The incident in St. Giles a few days ago gave me a brilliant idea. It was said that the explosion of just one barrel was enough to set off a chain reaction that released an avalanche of beer. This in turn took several people and houses with it. Perhaps a little too much chaos. With the easily irritable Caitlyn, however, I literally had a human powder keg at hand, the explosion of which only required a spark to trigger a similar chain reaction and the desired chaos.
I could hardly believe myself that my plan actually worked so well during a service. But in the chaos that Caitlyn caused when she beat one of the guards I was given enough time to grab her prayer book.
Caitlyn’s outburst of rage revealed to me another fragment of the secret: the prayer book. The leather was already worn off and on the greasy front was only a small cross. It was not what one would expect to see on a prayer book, but it was one that I already knew. I quickly opened the first pages of the book. Inside was nothing. But the recess in the pages told everything. Caitlyn herself, on the other hand, the outburst of anger brought her to the dark cell for a few days. A small room without light, completely covered with large cold stone slabs, into which only while opening the door flap a sparse glow penetrated through the thick oak door.
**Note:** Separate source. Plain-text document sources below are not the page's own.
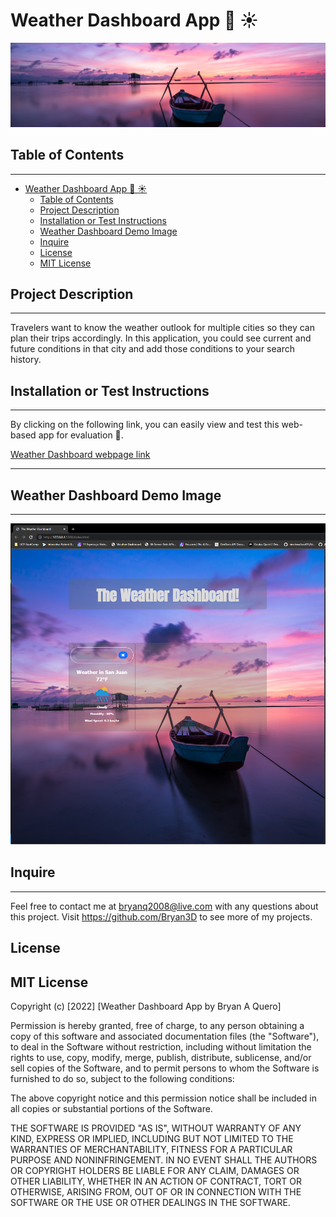 # Weather Dashboard App 📆 ☀️
![Alt text](assest/img/pexels-pixabay-33545%20(2).jpg)
## Table of Contents

---

- [Weather Dashboard App 📆 ☀️](#weather-dashboard-app--️)
  - [Table of Contents](#table-of-contents)
  - [Project Description](#project-description)
  - [Installation or Test Instructions](#installation-or-test-instructions)
  - [Weather Dashboard Demo Image](#weather-dashboard-demo-image)
  - [Inquire](#inquire)
  - [License](#license)
  - [MIT License](#mit-license)

## Project Description

---
Travelers want to know the weather outlook for multiple cities so they can plan their trips accordingly. In this application, you could see current and future conditions in that city and add those conditions to your search history.

## Installation or Test Instructions

---
By clicking on the following link, you can easily view and test this web-based app for evaluation 🔗.

[Weather Dashboard webpage link](https://bryan3d.github.io/Work-Day-Scheduler/)

---

## Weather Dashboard Demo Image

---
![Alt text](assest/img/2022-12-20%2017_37_00-The%20Weather%20Dashboard!.png)

## Inquire

---
Feel free to contact me at bryanq2008@live.com with any questions about this project. Visit <https://github.com/Bryan3D> to see more of my projects.

## License

MIT License
---

Copyright (c) [2022] [Weather Dashboard App by Bryan A Quero]

Permission is hereby granted, free of charge, to any person obtaining a copy
of this software and associated documentation files (the "Software"), to deal
in the Software without restriction, including without limitation the rights
to use, copy, modify, merge, publish, distribute, sublicense, and/or sell
copies of the Software, and to permit persons to whom the Software is
furnished to do so, subject to the following conditions:

The above copyright notice and this permission notice shall be included in all
copies or substantial portions of the Software.

THE SOFTWARE IS PROVIDED "AS IS", WITHOUT WARRANTY OF ANY KIND, EXPRESS OR
IMPLIED, INCLUDING BUT NOT LIMITED TO THE WARRANTIES OF MERCHANTABILITY,
FITNESS FOR A PARTICULAR PURPOSE AND NONINFRINGEMENT. IN NO EVENT SHALL THE
AUTHORS OR COPYRIGHT HOLDERS BE LIABLE FOR ANY CLAIM, DAMAGES OR OTHER
LIABILITY, WHETHER IN AN ACTION OF CONTRACT, TORT OR OTHERWISE, ARISING FROM,
OUT OF OR IN CONNECTION WITH THE SOFTWARE OR THE USE OR OTHER DEALINGS IN THE
SOFTWARE.
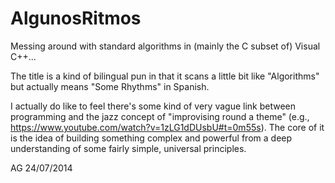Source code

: AlgunosRitmos
=============

Messing around with standard algorithms in (mainly the C subset of) Visual C++...

The title is a kind of bilingual pun in that it scans a little bit like "Algorithms" but actually means "Some Rhythms" in Spanish.

I actually do like to feel there's some kind of very vague link between programming and the jazz concept of "improvising round a theme" (e.g., https://www.youtube.com/watch?v=1zLG1dDUsbU#t=0m55s).  The core of it is the idea of building something complex and powerful from a deep understanding of some fairly simple, universal principles.


AG 24/07/2014
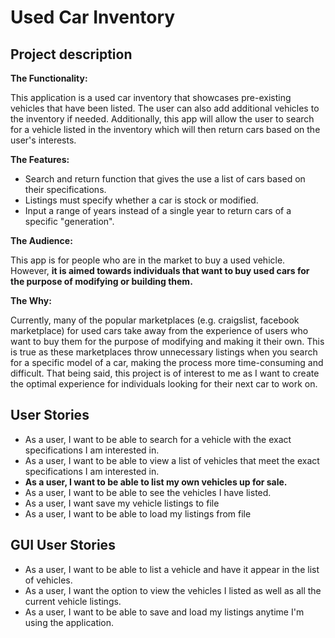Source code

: # Used Car Inventory

## Project description

**The Functionality:**

This application is a used car inventory that showcases pre-existing vehicles that have been listed. The user can also
add additional vehicles to the inventory if needed. Additionally, this app will allow the user to search for a vehicle 
listed in the inventory which will then return cars based on the user's interests. 

**The Features:**
- Search and return function that gives the use a list of cars based on their specifications.
- Listings must specify whether a car is stock or modified.
- Input a range of years instead of a single year to return cars of a specific "generation".

**The Audience:**

This app is for people who are in the market to buy a used vehicle. However, **it is aimed 
towards individuals that want to buy used cars for the purpose of modifying or building them.** 

**The Why:**

Currently, many of the popular marketplaces (e.g. craigslist, facebook marketplace) for used cars take away from the 
experience of users who want to buy them for the purpose of modifying and making it their own. This is true as these 
marketplaces throw unnecessary listings when you search for a specific model of a car, making the process more 
time-consuming and difficult. That being said, this project is of interest to me as I want to create the optimal
experience for individuals looking for their next car to work on.

## User Stories
- As a user, I want to be able to search for a vehicle with the exact specifications I am interested in.
- As a user, I want to be able to view a list of vehicles that meet the exact specifications I am interested in.
- **As a user, I want to be able to list my own vehicles up for sale.**
- As a user, I want to be able to see the vehicles I have listed.
- As a user, I want save my vehicle listings to file
- As a user, I want to be able to load my listings from file

## GUI User Stories
- As a user, I want to be able to list a vehicle and have it appear in the list of vehicles.
- As a user, I want the option to view the vehicles I listed as well as all the current vehicle listings.
- As a user, I want to be able to save and load my listings anytime I'm using the application.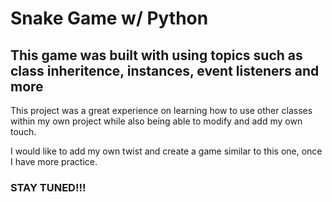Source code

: # Snake Game w/ Python

## This game was built with using topics such as class inheritence, instances, event listeners and more

This project was a great experience on learning how to use other classes within my own project while also being able to modify and add my own touch.

I would like to add my own twist and create a game similar to this one, once I have more practice.

### STAY TUNED!!!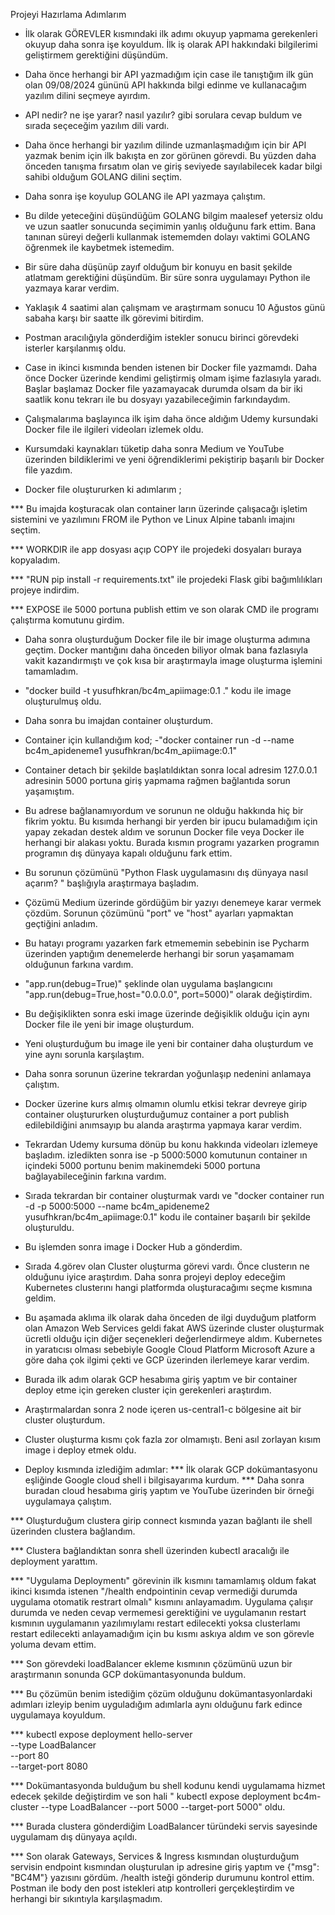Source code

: Projeyi Hazırlama Adımlarım

* İlk olarak GÖREVLER kısmındaki ilk adımı okuyup yapmama gerekenleri okuyup daha sonra işe koyuldum. İlk iş olarak API hakkındaki bilgilerimi geliştirmem gerektiğini düşündüm.

* Daha önce herhangi bir API yazmadığım için case ile tanıştığım ilk gün olan 09/08/2024 gününü API hakkında bilgi edinme ve kullanacağım yazılım dilini seçmeye ayırdım.

* API nedir? ne işe yarar? nasıl yazılır? gibi sorulara cevap buldum ve sırada seçeceğim yazılım dili vardı.

* Daha önce herhangi bir yazılım dilinde uzmanlaşmadığım için bir API yazmak benim için ilk bakışta en zor görünen görevdi. Bu yüzden daha önceden tanışma fırsatım olan ve giriş seviyede sayılabilecek kadar bilgi sahibi olduğum GOLANG dilini seçtim.

* Daha sonra işe koyulup GOLANG ile API yazmaya çalıştım.

* Bu dilde yeteceğini düşündüğüm GOLANG bilgim maalesef yetersiz oldu ve uzun saatler sonucunda seçimimin yanlış olduğunu fark ettim. Bana tanınan süreyi değerli kullanmak istememden dolayı vaktimi GOLANG öğrenmek ile kaybetmek istemedim.

* Bir süre daha düşünüp zayıf olduğum bir konuyu en basit şekilde atlatmam gerektiğini düşündüm. Bir süre sonra uygulamayı Python ile yazmaya karar verdim.

* Yaklaşık 4 saatimi alan çalışmam ve araştırmam sonucu 10 Ağustos günü sabaha karşı bir saatte ilk görevimi bitirdim.

* Postman aracılığıyla gönderdiğim istekler sonucu birinci görevdeki isterler karşılanmış oldu.

* Case in ikinci kısmında benden istenen bir Docker file yazmamdı. Daha önce Docker üzerinde kendimi geliştirmiş olmam işime fazlasıyla yaradı. Başlar başlamaz Docker file yazamayacak durumda olsam da bir iki saatlik konu tekrarı ile bu dosyayı yazabileceğimin farkındaydım.

* Çalışmalarıma başlayınca ilk işim daha önce aldığım Udemy kursundaki Docker file ile ilgileri videoları izlemek oldu.

* Kursumdaki kaynakları tüketip daha sonra Medium ve YouTube üzerinden bildiklerimi ve yeni öğrendiklerimi pekiştirip başarılı bir Docker file yazdım.

* Docker file oluştururken ki adımlarım ;
 
 *** Bu imajda koşturacak olan container ların üzerinde çalışacağı işletim sistemini ve yazılımını FROM ile Python ve Linux Alpine tabanlı imajını seçtim.
 
 *** WORKDIR ile app dosyası açıp COPY ile projedeki dosyaları buraya kopyaladım.

 *** "RUN pip install -r  requirements.txt" ile projedeki Flask gibi bağımlılıkları projeye indirdim.

 *** EXPOSE ile 5000 portuna publish ettim ve son olarak CMD ile programı çalıştırma komutunu girdim.

* Daha sonra oluşturduğum Docker file ile bir image oluşturma adımına geçtim. Docker mantığını daha önceden biliyor olmak bana fazlasıyla vakit kazandırmıştı ve çok kısa bir araştırmayla image oluşturma işlemini tamamladım.

* "docker build -t yusufhkran/bc4m_apiimage:0.1 ." kodu ile image oluşturulmuş oldu. 

* Daha sonra bu imajdan container oluşturdum.

* Container için kullandığım kod;
 -"docker container run -d --name bc4m_apideneme1 yusufhkran/bc4m_apiimage:0.1"

* Container detach bir şekilde başlatıldıktan sonra local adresim 127.0.0.1 adresinin 5000 portuna giriş yapmama rağmen bağlantıda sorun yaşamıştım. 

* Bu adrese bağlanamıyordum ve sorunun ne olduğu hakkında hiç bir fikrim yoktu. Bu kısımda herhangi bir yerden bir ipucu bulamadığım için yapay zekadan destek aldım ve sorunun Docker file veya Docker ile herhangi bir alakası yoktu. Burada kısmın programı yazarken programın programın dış dünyaya kapalı olduğunu fark ettim.

* Bu sorunun çözümünü "Python Flask uygulamasını dış dünyaya nasıl açarım? " başlığıyla araştırmaya başladım. 

* Çözümü Medium üzerinde gördüğüm bir yazıyı denemeye karar vermek çözdüm. Sorunun çözümünü "port" ve "host" ayarları yapmaktan geçtiğini anladım.

* Bu hatayı programı yazarken fark etmememin sebebinin ise Pycharm üzerinden yaptığım denemelerde herhangi bir sorun yaşamamam olduğunun farkına vardım.

* "app.run(debug=True)" şeklinde olan uygulama başlangıcını "app.run(debug=True,host="0.0.0.0", port=5000)" olarak değiştirdim.

* Bu değişiklikten sonra eski image üzerinde değişiklik olduğu için aynı Docker file ile yeni bir image oluşturdum.

* Yeni oluşturduğum bu image ile yeni bir container daha oluşturdum ve yine aynı sorunla karşılaştım. 

* Daha sonra sorunun üzerine tekrardan yoğunlaşıp nedenini anlamaya çalıştım.

* Docker üzerine kurs almış olmamın olumlu etkisi tekrar devreye girip container oluştururken oluşturduğumuz container a port publish edilebildiğini anımsayıp bu alanda araştırma yapmaya karar verdim.

* Tekrardan Udemy kursuma dönüp bu konu hakkında videoları izlemeye başladım. izledikten sonra ise -p 5000:5000 komutunun container ın içindeki 5000 portunu benim makinemdeki 5000 portuna bağlayabileceğinin farkına vardım.

* Sırada tekrardan bir container oluşturmak vardı ve "docker container run -d -p 5000:5000 --name bc4m_apideneme2 yusufhkran/bc4m_apiimage:0.1" kodu ile container başarılı bir şekilde oluşturuldu.

* Bu işlemden sonra image i Docker Hub a gönderdim.

* Sırada 4.görev olan Cluster oluşturma görevi vardı. Önce clusterın ne olduğunu iyice araştırdım. Daha sonra projeyi deploy edeceğim Kubernetes clusterını hangi platformda oluşturacağımı seçme kısmına geldim.

* Bu aşamada aklıma ilk olarak daha önceden de ilgi duyduğum platform olan Amazon Web Services geldi fakat AWS üzerinde cluster oluşturmak ücretli olduğu için diğer seçenekleri değerlendirmeye aldım. Kubernetes in yaratıcısı olması sebebiyle Google Cloud Platform Microsoft Azure a göre daha çok ilgimi çekti ve GCP üzerinden ilerlemeye karar verdim.

* Burada ilk adım olarak GCP hesabıma giriş yaptım ve bir container deploy etme için gereken cluster için gerekenleri araştırdım.

* Araştırmalardan sonra 2 node içeren us-central1-c bölgesine ait bir cluster oluşturdum. 

* Cluster oluşturma kısmı çok fazla zor olmamıştı. Beni asıl zorlayan kısım image i deploy etmek oldu.

* Deploy kısmında izlediğim adımlar:
 *** İlk olarak GCP dokümantasyonu eşliğinde Google cloud shell i bilgisayarıma kurdum. 
 *** Daha sonra buradan cloud hesabıma giriş yaptım ve YouTube üzerinden bir örneği uygulamaya çalıştım. 

 *** Oluşturduğum clustera girip connect kısmında yazan bağlantı ile shell üzerinden clustera bağlandım.

 *** Clustera bağlandıktan sonra shell üzerinden kubectl aracalığı ile deployment yarattım.

 *** "Uygulama Deploymentı" görevinin ilk kısmını tamamlamış oldum fakat ikinci kısımda istenen "/health endpointinin cevap vermediği durumda uygulama otomatik restrart olmalı" kısmını anlayamadım. Uygulama çalışır durumda ve neden cevap vermemesi gerektiğini ve  uygulamanın restart kısmının uygulamanın yazılımıylamı restart edilecekti yoksa clusterlamı restart edilecekti anlayamadığım için bu kısmı askıya aldım ve son görevle yoluma devam ettim.

 *** Son görevdeki loadBalancer ekleme kısmının çözümünü uzun bir araştırmanın sonunda GCP dokümantasyonunda buldum.

 *** Bu çözümün benim istediğim çözüm olduğunu dokümantasyonlardaki adımları izleyip benim uyguladığım adımlarla aynı olduğunu fark edince uygulamaya koyuldum.

 *** kubectl expose deployment hello-server \
    --type LoadBalancer \
    --port 80 \
    --target-port 8080

 *** Dokümantasyonda bulduğum bu shell kodunu kendi uygulamama hizmet edecek şekilde değiştirdim ve son hali " kubectl expose deployment bc4m-cluster --type LoadBalancer --port 5000 --target-port 5000" oldu.

 *** Burada clustera gönderdiğim LoadBalancer türündeki servis sayesinde uygulamam dış dünyaya açıldı.

 *** Son olarak Gateways, Services & Ingress kısmından oluşturduğum servisin endpoint kısmından oluşturulan ip adresine giriş yaptım ve {"msg": "BC4M"} yazısını gördüm. /health isteği gönderip durumunu kontrol ettim. Postman ile body den        post istekleri atıp kontrolleri gerçekleştirdim ve herhangi bir sıkıntıyla karşılaşmadım.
Unlike Caitlyn, happiness seemed to be on my side. Due to the lack of book content I became aware of how the gin was inconspicuously distributed among the inmates. I thus knew almost the entire procedure of the community. But then I made a big mistake. I got cocky. I wanted to know everything. I didn’t want to wait any longer and saw in Caitlyn’s punishment my chance to force her to talk. I went to visit Caitlyn in the dark cell. She seemed pathetic. She was cowering in a cold corner in chains. She never even looked up when I opened the door. So I assumed that the darkness this devil’s hole had broken her and tried with kindness. It was to turn out to be a mistaken belief. So I told her about Sylvius, the prison kitchen, the prayer books and last but not least about Rose and the gin. I offered to either shorten or lengthen her stay in this hole. It all depended on how willing she was to help me. With my last words, new powers seemed to be riding in Caitlyn. Jerkily she straightened up, looked me in the eyes and screamed at me. Desert threats of which only the following shreds remain in my memory:
“Do you little rat really think I’m just gonna fold? This community is all that keeps me alive in here. This hole doesn’t change that! In a few days I’m gonna get out of here, and then I’m gonna kill you. And I’ll crush Rose the little traitor’s skull!”
I had not expected this reaction. Even worse: she was right! Once she had served her days in the dark cell, there was little I could do to protect Rose from her in the cell wing. I had to warn Rose and send my notes to the prison authorities.